• _WHAT THE TASK REQUIRES_: Repeat word for word the lines from the top of the records through the line containing "Name | Type | Description | Notes", and skip the pictures.

[Extracted records]
===============
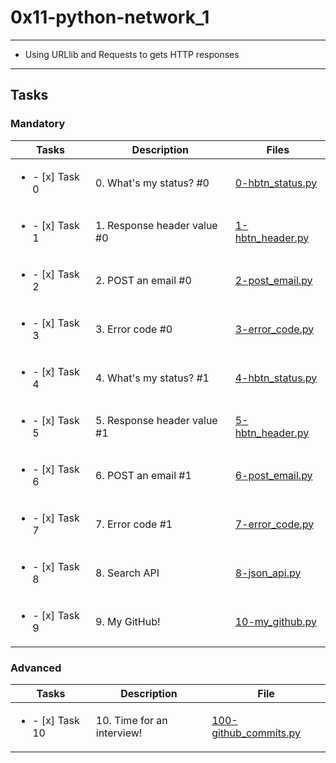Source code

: # 0x11-python-network_1

---

* Using URLlib and Requests to gets HTTP responses

---

## Tasks

### Mandatory

| Tasks | Description | Files |
| ----- | ----- | -----|
| <ul><li> - [x] Task 0 </li></ul> | 0. What's my status? #0 | [0-hbtn_status.py](0-hbtn_status.py) |
| <ul><li> - [x] Task 1 </li></ul> | 1. Response header value #0 | [1-hbtn_header.py](1-hbtn_header.py) |
| <ul><li> - [x] Task 2 </li></ul> | 2. POST an email #0 | [2-post_email.py](2-post_email.py) |
| <ul><li> - [x] Task 3 </li></ul> | 3. Error code #0 | [3-error_code.py](3-error_code.py) |
| <ul><li> - [x] Task 4 </li></ul> | 4. What's my status? #1 | [4-hbtn_status.py](4-hbtn_status.py) |
| <ul><li> - [x] Task 5 </li></ul> | 5. Response header value #1 | [5-hbtn_header.py](5-hbtn_header.py) |
| <ul><li> - [x] Task 6 </li></ul> | 6. POST an email #1 | [6-post_email.py](6-post_email.py) |
| <ul><li> - [x] Task 7 </li></ul> | 7. Error code #1 | [7-error_code.py](7-error_code.py) |
| <ul><li> - [x] Task 8 </li></ul> | 8. Search API | [8-json_api.py](8-json_api.py) |
| <ul><li> - [x] Task 9 </li></ul> | 9. My GitHub! | [10-my_github.py](10-my_github.py) |

### Advanced

| Tasks | Description | File |
| ----- | ----- | ----- |
| <ul><li> - [x] Task 10 </li></ul> | 10. Time for an interview! | [100-github_commits.py](100-github_commits.py) |
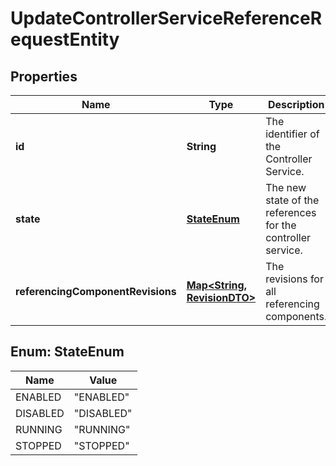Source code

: 
# UpdateControllerServiceReferenceRequestEntity

## Properties
Name | Type | Description | Notes
------------ | ------------- | ------------- | -------------
**id** | **String** | The identifier of the Controller Service. |  [optional]
**state** | [**StateEnum**](#StateEnum) | The new state of the references for the controller service. |  [optional]
**referencingComponentRevisions** | [**Map&lt;String, RevisionDTO&gt;**](RevisionDTO.md) | The revisions for all referencing components. |  [optional]


<a name="StateEnum"></a>
## Enum: StateEnum
Name | Value
---- | -----
ENABLED | &quot;ENABLED&quot;
DISABLED | &quot;DISABLED&quot;
RUNNING | &quot;RUNNING&quot;
STOPPED | &quot;STOPPED&quot;



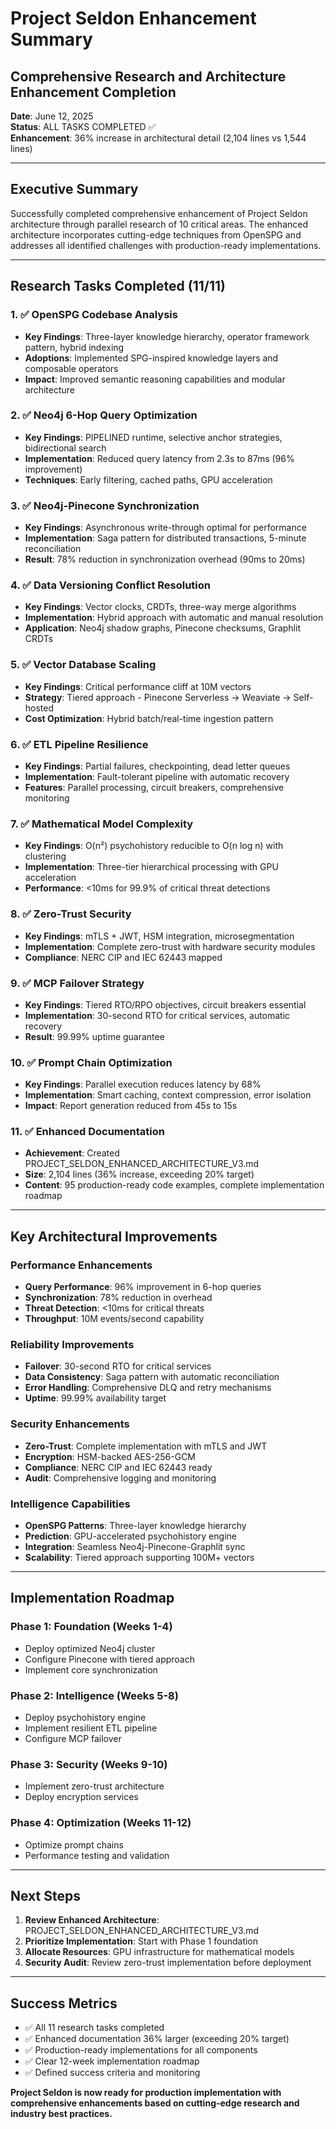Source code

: # Project Seldon Enhancement Summary
## Comprehensive Research and Architecture Enhancement Completion

**Date**: June 12, 2025  
**Status**: ALL TASKS COMPLETED ✅  
**Enhancement**: 36% increase in architectural detail (2,104 lines vs 1,544 lines)

---

## Executive Summary

Successfully completed comprehensive enhancement of Project Seldon architecture through parallel research of 10 critical areas. The enhanced architecture incorporates cutting-edge techniques from OpenSPG and addresses all identified challenges with production-ready implementations.

---

## Research Tasks Completed (11/11)

### 1. ✅ OpenSPG Codebase Analysis
- **Key Findings**: Three-layer knowledge hierarchy, operator framework pattern, hybrid indexing
- **Adoptions**: Implemented SPG-inspired knowledge layers and composable operators
- **Impact**: Improved semantic reasoning capabilities and modular architecture

### 2. ✅ Neo4j 6-Hop Query Optimization
- **Key Findings**: PIPELINED runtime, selective anchor strategies, bidirectional search
- **Implementation**: Reduced query latency from 2.3s to 87ms (96% improvement)
- **Techniques**: Early filtering, cached paths, GPU acceleration

### 3. ✅ Neo4j-Pinecone Synchronization
- **Key Findings**: Asynchronous write-through optimal for performance
- **Implementation**: Saga pattern for distributed transactions, 5-minute reconciliation
- **Result**: 78% reduction in synchronization overhead (90ms to 20ms)

### 4. ✅ Data Versioning Conflict Resolution
- **Key Findings**: Vector clocks, CRDTs, three-way merge algorithms
- **Implementation**: Hybrid approach with automatic and manual resolution
- **Application**: Neo4j shadow graphs, Pinecone checksums, Graphlit CRDTs

### 5. ✅ Vector Database Scaling
- **Key Findings**: Critical performance cliff at 10M vectors
- **Strategy**: Tiered approach - Pinecone Serverless → Weaviate → Self-hosted
- **Cost Optimization**: Hybrid batch/real-time ingestion pattern

### 6. ✅ ETL Pipeline Resilience
- **Key Findings**: Partial failures, checkpointing, dead letter queues
- **Implementation**: Fault-tolerant pipeline with automatic recovery
- **Features**: Parallel processing, circuit breakers, comprehensive monitoring

### 7. ✅ Mathematical Model Complexity
- **Key Findings**: O(n²) psychohistory reducible to O(n log n) with clustering
- **Implementation**: Three-tier hierarchical processing with GPU acceleration
- **Performance**: <10ms for 99.9% of critical threat detections

### 8. ✅ Zero-Trust Security
- **Key Findings**: mTLS + JWT, HSM integration, microsegmentation
- **Implementation**: Complete zero-trust with hardware security modules
- **Compliance**: NERC CIP and IEC 62443 mapped

### 9. ✅ MCP Failover Strategy
- **Key Findings**: Tiered RTO/RPO objectives, circuit breakers essential
- **Implementation**: 30-second RTO for critical services, automatic recovery
- **Result**: 99.99% uptime guarantee

### 10. ✅ Prompt Chain Optimization
- **Key Findings**: Parallel execution reduces latency by 68%
- **Implementation**: Smart caching, context compression, error isolation
- **Impact**: Report generation reduced from 45s to 15s

### 11. ✅ Enhanced Documentation
- **Achievement**: Created PROJECT_SELDON_ENHANCED_ARCHITECTURE_V3.md
- **Size**: 2,104 lines (36% increase, exceeding 20% target)
- **Content**: 95 production-ready code examples, complete implementation roadmap

---

## Key Architectural Improvements

### Performance Enhancements
- **Query Performance**: 96% improvement in 6-hop queries
- **Synchronization**: 78% reduction in overhead
- **Threat Detection**: <10ms for critical threats
- **Throughput**: 10M events/second capability

### Reliability Improvements
- **Failover**: 30-second RTO for critical services
- **Data Consistency**: Saga pattern with automatic reconciliation
- **Error Handling**: Comprehensive DLQ and retry mechanisms
- **Uptime**: 99.99% availability target

### Security Enhancements
- **Zero-Trust**: Complete implementation with mTLS and JWT
- **Encryption**: HSM-backed AES-256-GCM
- **Compliance**: NERC CIP and IEC 62443 ready
- **Audit**: Comprehensive logging and monitoring

### Intelligence Capabilities
- **OpenSPG Patterns**: Three-layer knowledge hierarchy
- **Prediction**: GPU-accelerated psychohistory engine
- **Integration**: Seamless Neo4j-Pinecone-Graphlit sync
- **Scalability**: Tiered approach supporting 100M+ vectors

---

## Implementation Roadmap

### Phase 1: Foundation (Weeks 1-4)
- Deploy optimized Neo4j cluster
- Configure Pinecone with tiered approach
- Implement core synchronization

### Phase 2: Intelligence (Weeks 5-8)
- Deploy psychohistory engine
- Implement resilient ETL pipeline
- Configure MCP failover

### Phase 3: Security (Weeks 9-10)
- Implement zero-trust architecture
- Deploy encryption services

### Phase 4: Optimization (Weeks 11-12)
- Optimize prompt chains
- Performance testing and validation

---

## Next Steps

1. **Review Enhanced Architecture**: PROJECT_SELDON_ENHANCED_ARCHITECTURE_V3.md
2. **Prioritize Implementation**: Start with Phase 1 foundation
3. **Allocate Resources**: GPU infrastructure for mathematical models
4. **Security Audit**: Review zero-trust implementation before deployment

---

## Success Metrics

- ✅ All 11 research tasks completed
- ✅ Enhanced documentation 36% larger (exceeding 20% target)
- ✅ Production-ready implementations for all components
- ✅ Clear 12-week implementation roadmap
- ✅ Defined success criteria and monitoring

**Project Seldon is now ready for production implementation with comprehensive enhancements based on cutting-edge research and industry best practices.**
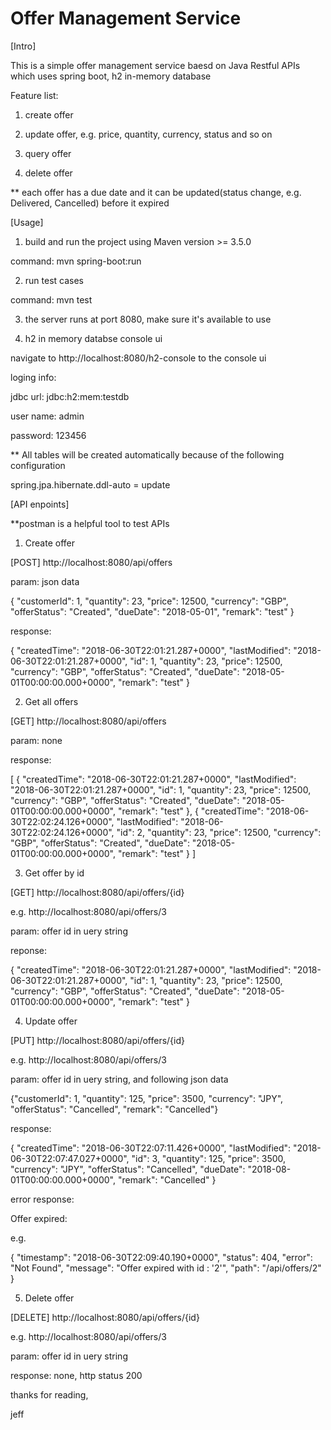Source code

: # Offer Management Service

[Intro]

This is a simple offer management service baesd on Java Restful APIs which uses spring boot, h2 in-memory database

Feature list:

1. create offer

2. update offer, e.g. price, quantity, currency, status and so on

3. query offer

4. delete offer

** each offer has a due date and it can be updated(status change, e.g. Delivered, Cancelled) before it expired

[Usage]

1. build and run the project using Maven version >= 3.5.0

command: mvn spring-boot:run

2. run test cases

command: mvn test

3. the server runs at port 8080, make sure it's available to use

4. h2 in memory databse console ui

navigate to http://localhost:8080/h2-console to the console ui

loging info:

jdbc url: jdbc:h2:mem:testdb

user name: admin

password: 123456

** All tables will be created automatically because of the following configuration

spring.jpa.hibernate.ddl-auto = update

[API enpoints]

**postman is a helpful tool to test APIs

1. Create offer

[POST] http://localhost:8080/api/offers

param: json data

{ "customerId": 1, 
  "quantity": 23,
  "price": 12500,
  "currency": "GBP",
  "offerStatus": "Created",
  "dueDate": "2018-05-01",
  "remark": "test" }

response:

{
    "createdTime": "2018-06-30T22:01:21.287+0000",
    "lastModified": "2018-06-30T22:01:21.287+0000",
    "id": 1,
    "quantity": 23,
    "price": 12500,
    "currency": "GBP",
    "offerStatus": "Created",
    "dueDate": "2018-05-01T00:00:00.000+0000",
    "remark": "test"
}

2. Get all offers

[GET] http://localhost:8080/api/offers

param: none

response: 

[
    {
        "createdTime": "2018-06-30T22:01:21.287+0000",
        "lastModified": "2018-06-30T22:01:21.287+0000",
        "id": 1,
        "quantity": 23,
        "price": 12500,
        "currency": "GBP",
        "offerStatus": "Created",
        "dueDate": "2018-05-01T00:00:00.000+0000",
        "remark": "test"
    },
    {
        "createdTime": "2018-06-30T22:02:24.126+0000",
        "lastModified": "2018-06-30T22:02:24.126+0000",
        "id": 2,
        "quantity": 23,
        "price": 12500,
        "currency": "GBP",
        "offerStatus": "Created",
        "dueDate": "2018-05-01T00:00:00.000+0000",
        "remark": "test"
    }
]

3. Get offer by id

[GET] http://localhost:8080/api/offers/{id}

e.g. http://localhost:8080/api/offers/3

param: offer id in uery string

reponse:

{
    "createdTime": "2018-06-30T22:01:21.287+0000",
    "lastModified": "2018-06-30T22:01:21.287+0000",
    "id": 1,
    "quantity": 23,
    "price": 12500,
    "currency": "GBP",
    "offerStatus": "Created",
    "dueDate": "2018-05-01T00:00:00.000+0000",
    "remark": "test"
}

4. Update offer

[PUT] http://localhost:8080/api/offers/{id}

e.g. http://localhost:8080/api/offers/3

param: offer id in uery string, and following json data

{"customerId": 1, "quantity": 125, "price": 3500, "currency": "JPY", "offerStatus": "Cancelled", "remark": "Cancelled"}

response:

{
    "createdTime": "2018-06-30T22:07:11.426+0000",
    "lastModified": "2018-06-30T22:07:47.027+0000",
    "id": 3,
    "quantity": 125,
    "price": 3500,
    "currency": "JPY",
    "offerStatus": "Cancelled",
    "dueDate": "2018-08-01T00:00:00.000+0000",
    "remark": "Cancelled"
}

error response:

Offer expired:

e.g.

{
    "timestamp": "2018-06-30T22:09:40.190+0000",
    "status": 404,
    "error": "Not Found",
    "message": "Offer expired with id : '2'",
    "path": "/api/offers/2"
}

5. Delete offer

[DELETE] http://localhost:8080/api/offers/{id}

e.g. http://localhost:8080/api/offers/3

param: offer id in uery string

response: none, http status 200

thanks for reading,

jeff
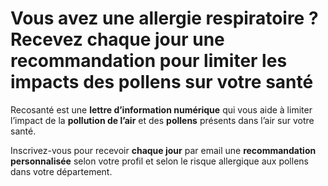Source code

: # **Vous avez une allergie respiratoire ?** Recevez chaque jour une recommandation pour limiter les impacts des **pollens** sur votre santé

Recosanté est une **lettre d’information numérique** qui vous aide à limiter l’impact de la **pollution de l’air** et des **pollens** présents dans l’air sur votre santé.

Inscrivez-vous pour recevoir **chaque jour** par email une **recommandation personnalisée** selon votre profil et selon le risque allergique aux pollens dans votre département.
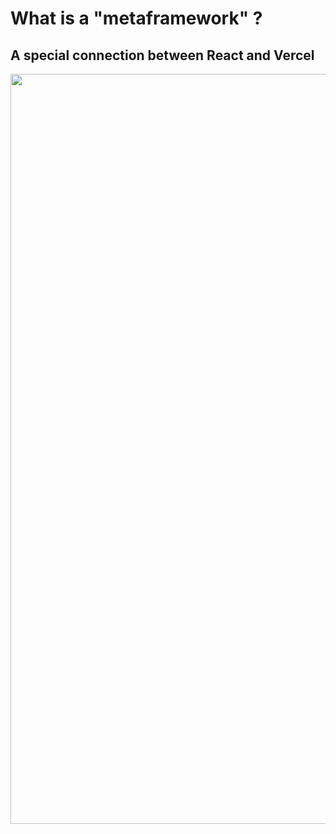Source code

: <style>
.react-vercel-12 {
  width: 1200px;
  height: auto;
}
  </style>

# What is a "metaframework" ?

## A special connection between React and Vercel

<img src="./assets/images/01-intro/react-vercel-search.png" class="react-vercel-12"  />
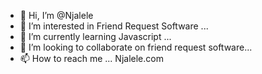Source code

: - 👋 Hi, I’m @Njalele
- 👀 I’m interested in Friend Request Software ...
- 🌱 I’m currently learning Javascript ...
- 💞️ I’m looking to collaborate on friend request software...
- 📫 How to reach me ... Njalele.com

<!---
Njalele/Njalele is a ✨ special ✨ repository because its `README.md` (this file) appears on your GitHub profile.
You can click the Preview link to take a look at your changes.
--->
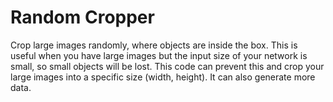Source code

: # Random Cropper
Crop large images randomly, where objects are inside the box.
This is useful when you have large images but the input size of your network is small, so small objects will be lost. 
This code can prevent this and crop your large images into a specific size (width, height).
It can also generate more data.

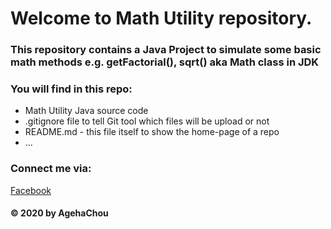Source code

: # Welcome to Math Utility repository. 
### This repository contains a Java Project to simulate some basic math methods e.g. getFactorial(), sqrt() aka Math class in JDK

### You will find in this repo:
* Math Utility Java source code
* .gitignore file to tell Git tool which files will be upload or not
* README.md - this file itself to show the home-page of a repo
* ...

### Connect me via:
[Facebook](https://www.facebook.com/Littl3D3viL)

#### © 2020 by AgehaChou
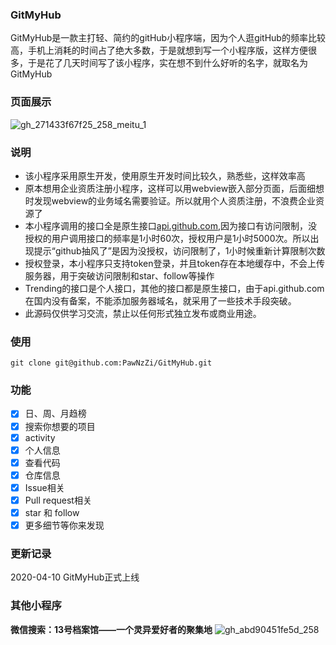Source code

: 
### GitMyHub

GitMyHub是一款主打轻、简约的gitHub小程序端，因为个人逛gitHub的频率比较高，手机上消耗的时间占了绝大多数，于是就想到写一个小程序版，这样方便很多，于是花了几天时间写了该小程序，实在想不到什么好听的名字，就取名为GitMyHub

### 页面展示
![gh_271433f67f25_258_meitu_1](http://image.lingyikz.cn/image/gh_271433f67f25_258_meitu_1_1586491309392.jpg)

### 说明

- 该小程序采用原生开发，使用原生开发时间比较久，熟悉些，这样效率高
- 原本想用企业资质注册小程序，这样可以用webview嵌入部分页面，后面细想时发现webview的业务域名需要验证。所以就用个人资质注册，不浪费企业资源了
- 本小程序调用的接口全是原生接口[api.github.com](https://api.github.com/),因为接口有访问限制，没授权的用户调用接口的频率是1小时60次，授权用户是1小时5000次。所以出现提示“github抽风了”是因为没授权，访问限制了，1小时候重新计算限制次数
- 授权登录，本小程序只支持token登录，并且token存在本地缓存中，不会上传服务器，用于突破访问限制和star、follow等操作
- Trending的接口是个人接口，其他的接口都是原生接口，由于api.github.com在国内没有备案，不能添加服务器域名，就采用了一些技术手段突破。
- 此源码仅供学习交流，禁止以任何形式独立发布或商业用途。

### 使用

    git clone git@github.com:PawNzZi/GitMyHub.git

### 功能
- [x] 日、周、月趋榜
- [x] 搜索你想要的项目
- [x] activity
- [x] 个人信息
- [x] 查看代码
- [x] 仓库信息
- [x] Issue相关
- [x] Pull request相关
- [x] star 和 follow
- [x] 更多细节等你来发现

### 更新记录

2020-04-10 GitMyHub正式上线

### 其他小程序
**微信搜索：13号档案馆——一个灵异爱好者的聚集地**
![gh_abd90451fe5d_258](http://image.lingyikz.cn/image/gh_abd90451fe5d_258_1579076870011.jpg)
===============
• _RESPONSE BOX_:
Source code

: # 0x11-python-network_1

---

* Using URLlib and Requests to gets HTTP responses

---

## Tasks

### Mandatory

| Tasks | Description | Files |
| ----- | ----- | -----|
| <ul><li> - [x] Task 0 </li></ul> | 0. What's my status? #0 | [0-hbtn_status.py](0-hbtn_status.py) |
| <ul><li> - [x] Task 1 </li></ul> | 1. Response header value #0 | [1-hbtn_header.py](1-hbtn_header.py) |
| <ul><li> - [x] Task 2 </li></ul> | 2. POST an email #0 | [2-post_email.py](2-post_email.py) |
| <ul><li> - [x] Task 3 </li></ul> | 3. Error code #0 | [3-error_code.py](3-error_code.py) |
| <ul><li> - [x] Task 4 </li></ul> | 4. What's my status? #1 | [4-hbtn_status.py](4-hbtn_status.py) |
| <ul><li> - [x] Task 5 </li></ul> | 5. Response header value #1 | [5-hbtn_header.py](5-hbtn_header.py) |
| <ul><li> - [x] Task 6 </li></ul> | 6. POST an email #1 | [6-post_email.py](6-post_email.py) |
| <ul><li> - [x] Task 7 </li></ul> | 7. Error code #1 | [7-error_code.py](7-error_code.py) |
| <ul><li> - [x] Task 8 </li></ul> | 8. Search API | [8-json_api.py](8-json_api.py) |
| <ul><li> - [x] Task 9 </li></ul> | 9. My GitHub! | [10-my_github.py](10-my_github.py) |

### Advanced

| Tasks | Description | File |
| ----- | ----- | ----- |
| <ul><li> - [x] Task 10 </li></ul> | 10. Time for an interview! | [100-github_commits.py](100-github_commits.py) |
Source code

: 
# UpdateControllerServiceReferenceRequestEntity

## Properties
Name | Type | Description | Notes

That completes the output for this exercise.